Your goal:
The line containing "Księżniczka And́royas, Niva" marks the start; please restate exactly that line and only the lines following it through the end of the material below.

Input records:
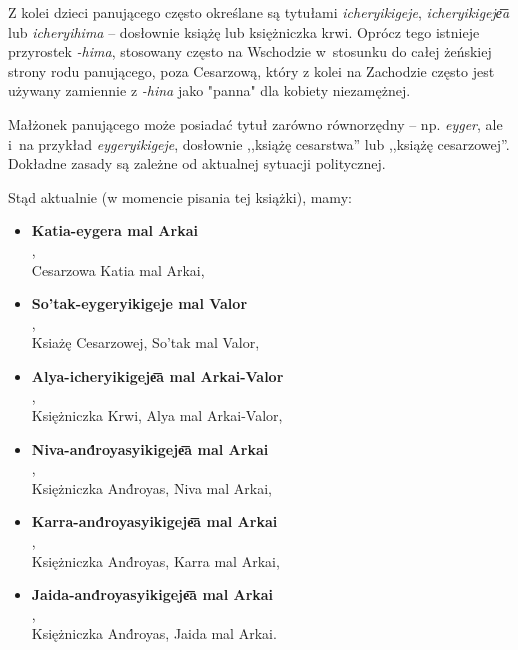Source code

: Z kolei dzieci panującego często określane są tytułami \emph{icheryikigeje},
\emph{icheryikigeje͞a} lub \emph{icheryihima} -- dosłownie książę lub
księżniczka krwi. Oprócz tego istnieje przyrostek \emph{-hima}, stosowany często
na Wschodzie w~stosunku do całej żeńskiej strony rodu panującego, poza
Cesarzową, który z kolei na Zachodzie często jest używany zamiennie z
\emph{-hina} jako "panna" dla kobiety niezamężnej.

Małżonek panującego może posiadać tytuł zarówno równorzędny -- np. \emph{eyger},
ale i~na przykład \emph{eygeryikigeje}, dosłownie ,,książę cesarstwa'' lub
,,książę cesarzowej''. Dokładne zasady są zależne od aktualnej sytuacji
politycznej.

Stąd aktualnie (w momencie pisania tej książki), mamy:

\begin{itemize}
    \item \textbf{Katia-eygera mal Arkai}\\ ,\\
          Cesarzowa Katia mal Arkai,
    \item \textbf{So'tak-eygeryikigeje mal Valor}\\ ,\\ Ksiażę Cesarzowej, So'tak mal Valor,
    \item \textbf{Alya-icheryikigeje͞a mal Arkai-Valor}\\,\\ Księżniczka Krwi, Alya mal Arkai-Valor,
    \item \textbf{Niva-and́royasyikigeje͞a mal Arkai}\\,\\ Księżniczka And́royas, Niva mal Arkai,
    \item \textbf{Karra-and́royasyikigeje͞a mal Arkai}\\,\\ Księżniczka And́royas, Karra mal Arkai,
    \item \textbf{Jaida-and́royasyikigeje͞a mal Arkai}\\,\\ Księżniczka And́royas, Jaida mal Arkai.
\end{itemize}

Answer below:
    \item \textbf{Niva-and́royasyikigeje͞a mal Arkai}\\,\\ Księżniczka And́royas, Niva mal Arkai,
    \item \textbf{Karra-and́royasyikigeje͞a mal Arkai}\\,\\ Księżniczka And́royas, Karra mal Arkai,
    \item \textbf{Jaida-and́royasyikigeje͞a mal Arkai}\\,\\ Księżniczka And́royas, Jaida mal Arkai.
\end{itemize}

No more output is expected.